Environmental, social, and governance (ESG) is a framework used by investors and companies to gauge their level of sustainability. ESG investing was born from a movement in the 1950s that advocated for companies to focus on more than profits alone. Instead, investors advocated for companies to merge their corporate goals with sustainability efforts.

As a result of this movement, ESG became more of a formalized discussion among investors, the board of directors, and company executives. In 2011, the Suitability Accounting Standards Board (SASB) was founded to create accounting rules to reflect ESG impacts on a business.[1]  This significantly affected sustainability discussions for publicly traded companies that have stock traded on the major stock markets by retail investors and institutional investors focused on ESG measures.

With investor attention and demand skyrocketing, large investment firms created ESG indexes and mutual funds. According to Bloomberg Intelligence forecasts, the global ESG asset market is projected to eclipse $40 trillion by 2030.[2]

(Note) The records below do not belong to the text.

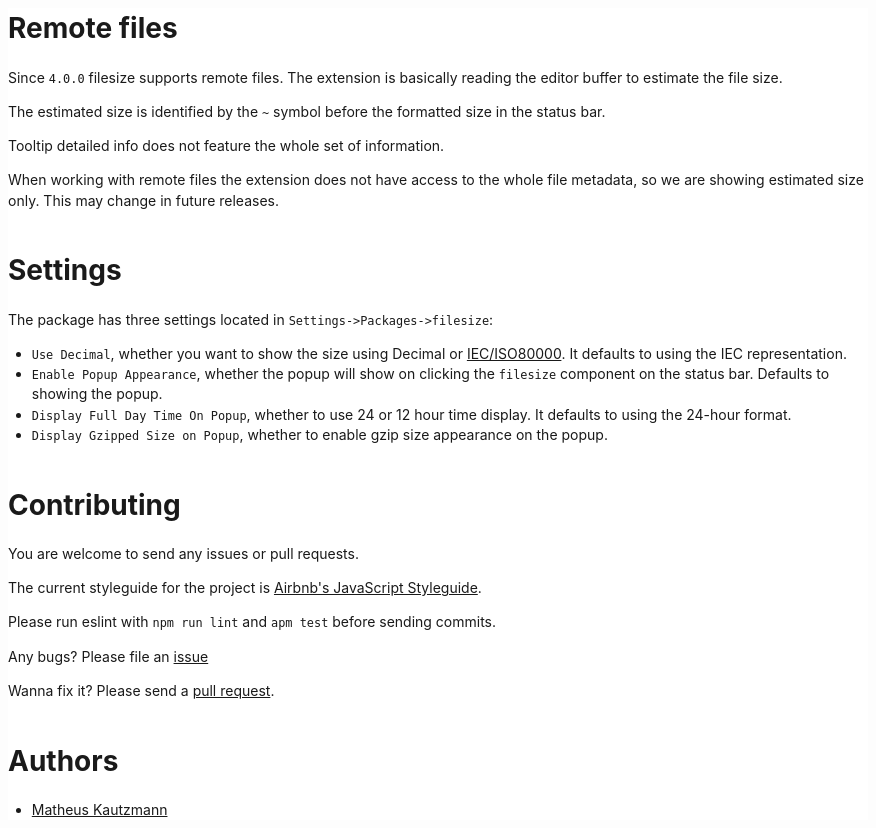 # Remote files

Since `4.0.0` filesize supports remote files. The extension is basically reading the editor buffer to estimate the file size.

The estimated size is identified by the `~` symbol before the formatted size in the status bar.

Tooltip detailed info does not feature the whole set of information.

When working with remote files the extension does not have access to the whole file metadata, so we are showing estimated size only. This may change in future releases.

# Settings

The package has three settings located in `Settings->Packages->filesize`:

  - `Use Decimal`, whether you want to show the size using Decimal or [IEC/ISO80000](https://en.wikipedia.org/wiki/ISO/IEC_80000). It defaults to using the IEC representation.
  - `Enable Popup Appearance`, whether the popup will show on clicking the `filesize` component on the status bar. Defaults to showing the popup.
  - `Display Full Day Time On Popup`, whether to use 24 or 12 hour time display. It defaults to using the 24-hour format.
  - `Display Gzipped Size on Popup`, whether to enable gzip size appearance on the popup.

# Contributing

You are welcome to send any issues or pull requests.

The current styleguide for the project is [Airbnb's JavaScript Styleguide](https://github.com/airbnb/javascript).

Please run eslint with `npm run lint` and `apm test` before sending commits.

Any bugs? Please file an [issue](https://github.com/mkxml/atom-filesize/issues/)

Wanna fix it? Please send a [pull request](https://github.com/mkxml/atom-filesize/pulls/).

# Authors

- [Matheus Kautzmann](https://github.com/mkxml)
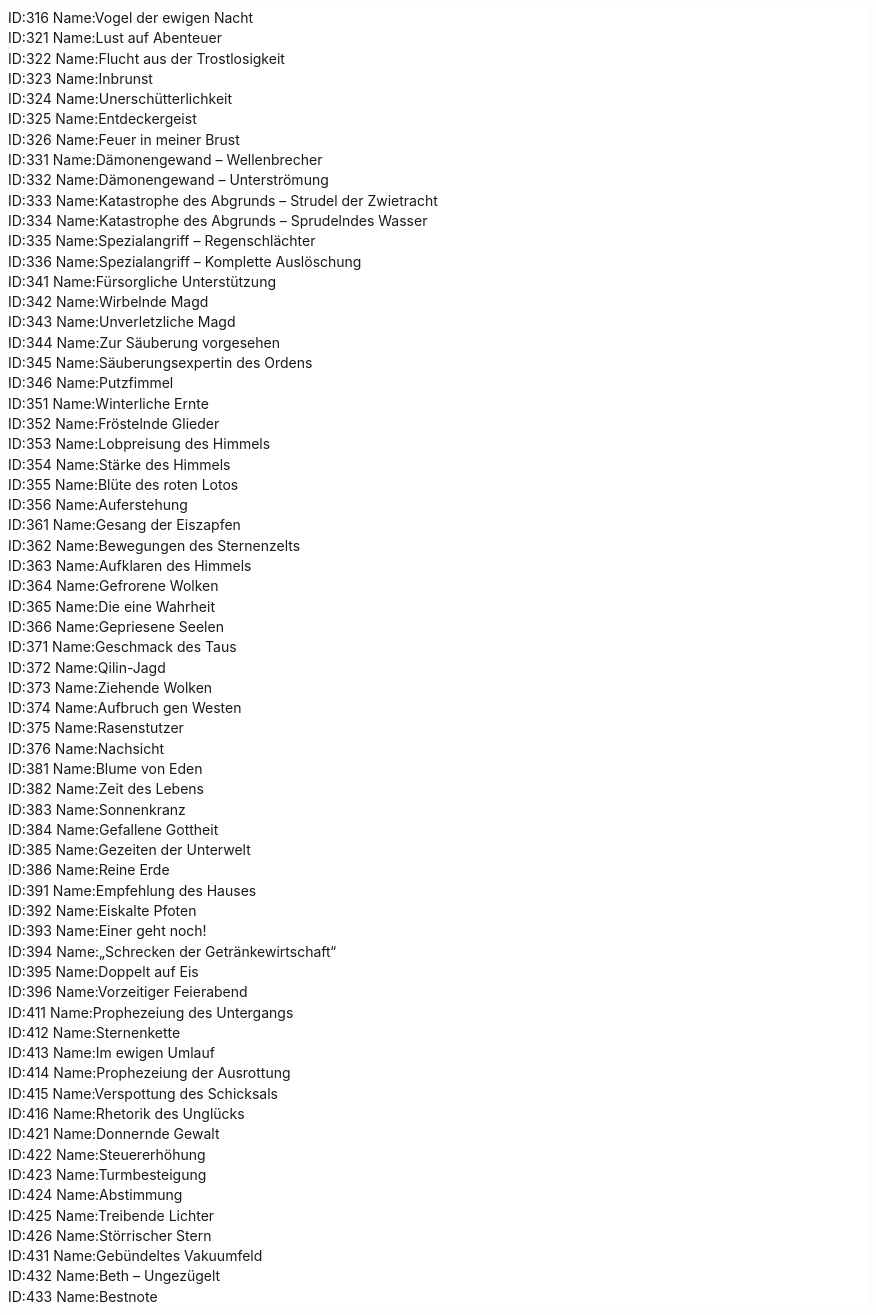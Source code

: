 ID:316 Name:Vogel der ewigen Nacht<br>
ID:321 Name:Lust auf Abenteuer<br>
ID:322 Name:Flucht aus der Trostlosigkeit<br>
ID:323 Name:Inbrunst<br>
ID:324 Name:Unerschütterlichkeit<br>
ID:325 Name:Entdeckergeist<br>
ID:326 Name:Feuer in meiner Brust<br>
ID:331 Name:Dämonengewand – Wellenbrecher<br>
ID:332 Name:Dämonengewand – Unterströmung<br>
ID:333 Name:Katastrophe des Abgrunds – Strudel der Zwietracht<br>
ID:334 Name:Katastrophe des Abgrunds – Sprudelndes Wasser<br>
ID:335 Name:Spezialangriff – Regenschlächter<br>
ID:336 Name:Spezialangriff – Komplette Auslöschung<br>
ID:341 Name:Fürsorgliche Unterstützung<br>
ID:342 Name:Wirbelnde Magd<br>
ID:343 Name:Unverletzliche Magd<br>
ID:344 Name:Zur Säuberung vorgesehen<br>
ID:345 Name:Säuberungsexpertin des Ordens<br>
ID:346 Name:Putzfimmel<br>
ID:351 Name:Winterliche Ernte<br>
ID:352 Name:Fröstelnde Glieder<br>
ID:353 Name:Lobpreisung des Himmels<br>
ID:354 Name:Stärke des Himmels<br>
ID:355 Name:Blüte des roten Lotos<br>
ID:356 Name:Auferstehung<br>
ID:361 Name:Gesang der Eiszapfen<br>
ID:362 Name:Bewegungen des Sternenzelts<br>
ID:363 Name:Aufklaren des Himmels<br>
ID:364 Name:Gefrorene Wolken<br>
ID:365 Name:Die eine Wahrheit<br>
ID:366 Name:Gepriesene Seelen<br>
ID:371 Name:Geschmack des Taus<br>
ID:372 Name:Qilin-Jagd<br>
ID:373 Name:Ziehende Wolken<br>
ID:374 Name:Aufbruch gen Westen<br>
ID:375 Name:Rasenstutzer<br>
ID:376 Name:Nachsicht<br>
ID:381 Name:Blume von Eden<br>
ID:382 Name:Zeit des Lebens<br>
ID:383 Name:Sonnenkranz<br>
ID:384 Name:Gefallene Gottheit<br>
ID:385 Name:Gezeiten der Unterwelt<br>
ID:386 Name:Reine Erde<br>
ID:391 Name:Empfehlung des Hauses<br>
ID:392 Name:Eiskalte Pfoten<br>
ID:393 Name:Einer geht noch!<br>
ID:394 Name:„Schrecken der Getränkewirtschaft“<br>
ID:395 Name:Doppelt auf Eis<br>
ID:396 Name:Vorzeitiger Feierabend<br>
ID:411 Name:Prophezeiung des Untergangs<br>
ID:412 Name:Sternenkette<br>
ID:413 Name:Im ewigen Umlauf<br>
ID:414 Name:Prophezeiung der Ausrottung<br>
ID:415 Name:Verspottung des Schicksals<br>
ID:416 Name:Rhetorik des Unglücks<br>
ID:421 Name:Donnernde Gewalt<br>
ID:422 Name:Steuererhöhung<br>
ID:423 Name:Turmbesteigung<br>
ID:424 Name:Abstimmung<br>
ID:425 Name:Treibende Lichter<br>
ID:426 Name:Störrischer Stern<br>
ID:431 Name:Gebündeltes Vakuumfeld<br>
ID:432 Name:Beth – Ungezügelt<br>
ID:433 Name:Bestnote<br>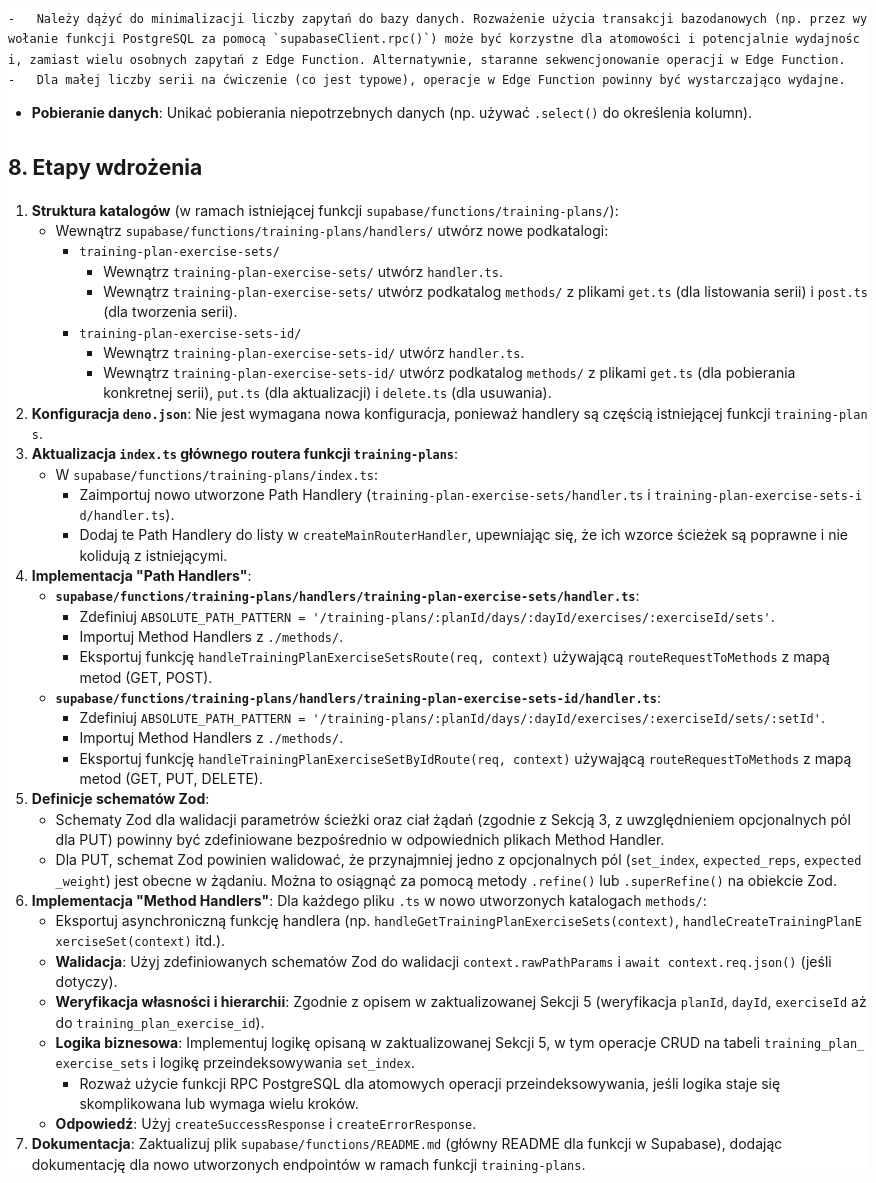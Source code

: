     -   Należy dążyć do minimalizacji liczby zapytań do bazy danych. Rozważenie użycia transakcji bazodanowych (np. przez wywołanie funkcji PostgreSQL za pomocą `supabaseClient.rpc()`) może być korzystne dla atomowości i potencjalnie wydajności, zamiast wielu osobnych zapytań z Edge Function. Alternatywnie, staranne sekwencjonowanie operacji w Edge Function.
    -   Dla małej liczby serii na ćwiczenie (co jest typowe), operacje w Edge Function powinny być wystarczająco wydajne.
-   **Pobieranie danych**: Unikać pobierania niepotrzebnych danych (np. używać `.select()` do określenia kolumn).

## 8. Etapy wdrożenia
1.  **Struktura katalogów** (w ramach istniejącej funkcji `supabase/functions/training-plans/`):
    -   Wewnątrz `supabase/functions/training-plans/handlers/` utwórz nowe podkatalogi:
        -   `training-plan-exercise-sets/`
            -   Wewnątrz `training-plan-exercise-sets/` utwórz `handler.ts`.
            -   Wewnątrz `training-plan-exercise-sets/` utwórz podkatalog `methods/` z plikami `get.ts` (dla listowania serii) i `post.ts` (dla tworzenia serii).
        -   `training-plan-exercise-sets-id/`
            -   Wewnątrz `training-plan-exercise-sets-id/` utwórz `handler.ts`.
            -   Wewnątrz `training-plan-exercise-sets-id/` utwórz podkatalog `methods/` z plikami `get.ts` (dla pobierania konkretnej serii), `put.ts` (dla aktualizacji) i `delete.ts` (dla usuwania).
2.  **Konfiguracja `deno.json`**: Nie jest wymagana nowa konfiguracja, ponieważ handlery są częścią istniejącej funkcji `training-plans`.
3.  **Aktualizacja `index.ts` głównego routera funkcji `training-plans`**:
    -   W `supabase/functions/training-plans/index.ts`:
        -   Zaimportuj nowo utworzone Path Handlery (`training-plan-exercise-sets/handler.ts` i `training-plan-exercise-sets-id/handler.ts`).
        -   Dodaj te Path Handlery do listy w `createMainRouterHandler`, upewniając się, że ich wzorce ścieżek są poprawne i nie kolidują z istniejącymi.
4.  **Implementacja "Path Handlers"**:
    -   **`supabase/functions/training-plans/handlers/training-plan-exercise-sets/handler.ts`**:
        -   Zdefiniuj `ABSOLUTE_PATH_PATTERN = '/training-plans/:planId/days/:dayId/exercises/:exerciseId/sets'`.
        -   Importuj Method Handlers z `./methods/`.
        -   Eksportuj funkcję `handleTrainingPlanExerciseSetsRoute(req, context)` używającą `routeRequestToMethods` z mapą metod (GET, POST).
    -   **`supabase/functions/training-plans/handlers/training-plan-exercise-sets-id/handler.ts`**:
        -   Zdefiniuj `ABSOLUTE_PATH_PATTERN = '/training-plans/:planId/days/:dayId/exercises/:exerciseId/sets/:setId'`.
        -   Importuj Method Handlers z `./methods/`.
        -   Eksportuj funkcję `handleTrainingPlanExerciseSetByIdRoute(req, context)` używającą `routeRequestToMethods` z mapą metod (GET, PUT, DELETE).
5.  **Definicje schematów Zod**:
    -   Schematy Zod dla walidacji parametrów ścieżki oraz ciał żądań (zgodnie z Sekcją 3, z uwzględnieniem opcjonalnych pól dla PUT) powinny być zdefiniowane bezpośrednio w odpowiednich plikach Method Handler.
    -   Dla PUT, schemat Zod powinien walidować, że przynajmniej jedno z opcjonalnych pól (`set_index`, `expected_reps`, `expected_weight`) jest obecne w żądaniu. Można to osiągnąć za pomocą metody `.refine()` lub `.superRefine()` na obiekcie Zod.
6.  **Implementacja "Method Handlers"**: Dla każdego pliku `.ts` w nowo utworzonych katalogach `methods/`:
    -   Eksportuj asynchroniczną funkcję handlera (np. `handleGetTrainingPlanExerciseSets(context)`, `handleCreateTrainingPlanExerciseSet(context)` itd.).
    -   **Walidacja**: Użyj zdefiniowanych schematów Zod do walidacji `context.rawPathParams` i `await context.req.json()` (jeśli dotyczy).
    -   **Weryfikacja własności i hierarchii**: Zgodnie z opisem w zaktualizowanej Sekcji 5 (weryfikacja `planId`, `dayId`, `exerciseId` aż do `training_plan_exercise_id`).
    -   **Logika biznesowa**: Implementuj logikę opisaną w zaktualizowanej Sekcji 5, w tym operacje CRUD na tabeli `training_plan_exercise_sets` i logikę przeindeksowywania `set_index`.
        -   Rozważ użycie funkcji RPC PostgreSQL dla atomowych operacji przeindeksowywania, jeśli logika staje się skomplikowana lub wymaga wielu kroków.
    -   **Odpowiedź**: Użyj `createSuccessResponse` i `createErrorResponse`.
7.  **Dokumentacja**: Zaktualizuj plik `supabase/functions/README.md` (główny README dla funkcji w Supabase), dodając dokumentację dla nowo utworzonych endpointów w ramach funkcji `training-plans`.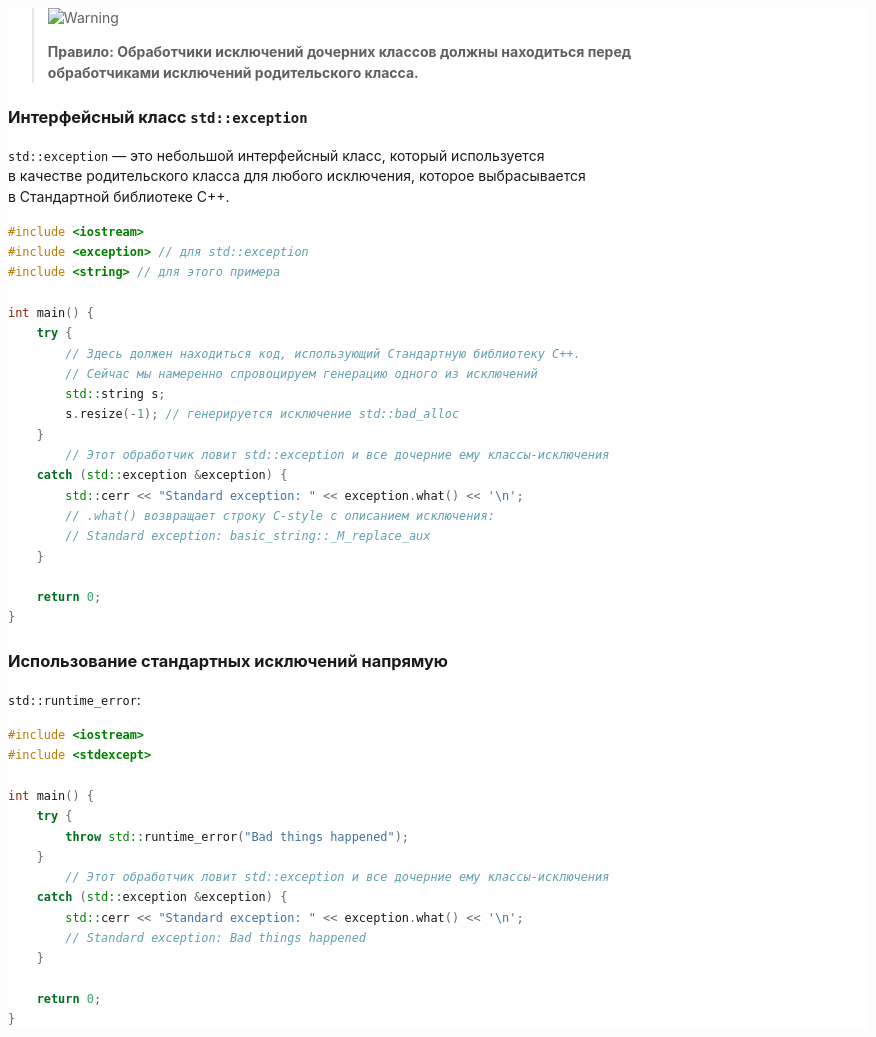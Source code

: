 > <picture>
>   <source media="(prefers-color-scheme: light)" srcset="https://raw.githubusercontent.com/Mqxx/GitHub-Markdown/main/blockquotes/badge/light-theme/warning.svg">
>   <img alt="Warning" src="https://raw.githubusercontent.com/Mqxx/GitHub-Markdown/main/blockquotes/badge/dark-theme/warning.svg">
> </picture><br>
>
> <b>Правило: Обработчики исключений дочерних классов должны находиться перед\
> обработчиками исключений родительского класса.</b>

### Интерфейсный класс `std::exception`
`std::exception` — это небольшой интерфейсный класс, который используется\
в качестве родительского класса для любого исключения, которое выбрасывается\
в Стандартной библиотеке C++.

```c++
#include <iostream>
#include <exception> // для std::exception
#include <string> // для этого примера

int main() {
    try {
        // Здесь должен находиться код, использующий Стандартную библиотеку С++.
        // Сейчас мы намеренно спровоцируем генерацию одного из исключений
        std::string s;
        s.resize(-1); // генерируется исключение std::bad_alloc
    }
        // Этот обработчик ловит std::exception и все дочерние ему классы-исключения
    catch (std::exception &exception) {
        std::cerr << "Standard exception: " << exception.what() << '\n';
        // .what() возвращает строку C-style с описанием исключения:
        // Standard exception: basic_string::_M_replace_aux
    }

    return 0;
}
```

### Использование стандартных исключений напрямую
`std::runtime_error`:
```c++
#include <iostream>
#include <stdexcept>

int main() {
    try {
        throw std::runtime_error("Bad things happened");
    }
        // Этот обработчик ловит std::exception и все дочерние ему классы-исключения
    catch (std::exception &exception) {
        std::cerr << "Standard exception: " << exception.what() << '\n';
        // Standard exception: Bad things happened
    }

    return 0;
}
```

With ESG as a common investment criterion for many investors, it is commonplace for investors to assess an investment opportunity through the lens of ESG. For example, investors analyze a company’s financial and business trajectory, while also considering the company’s sustainability impact. Companies that don’t achieve high marks in all categories are culled from investment portfolios.

ESG investing frameworks work to quickly identify and prioritize companies performing well financially and making the world a better place. To do this, the positive contributions companies make to the environment and society must be quantifiable for investors. Let’s dive deeper into the ins and outs of ESG investing.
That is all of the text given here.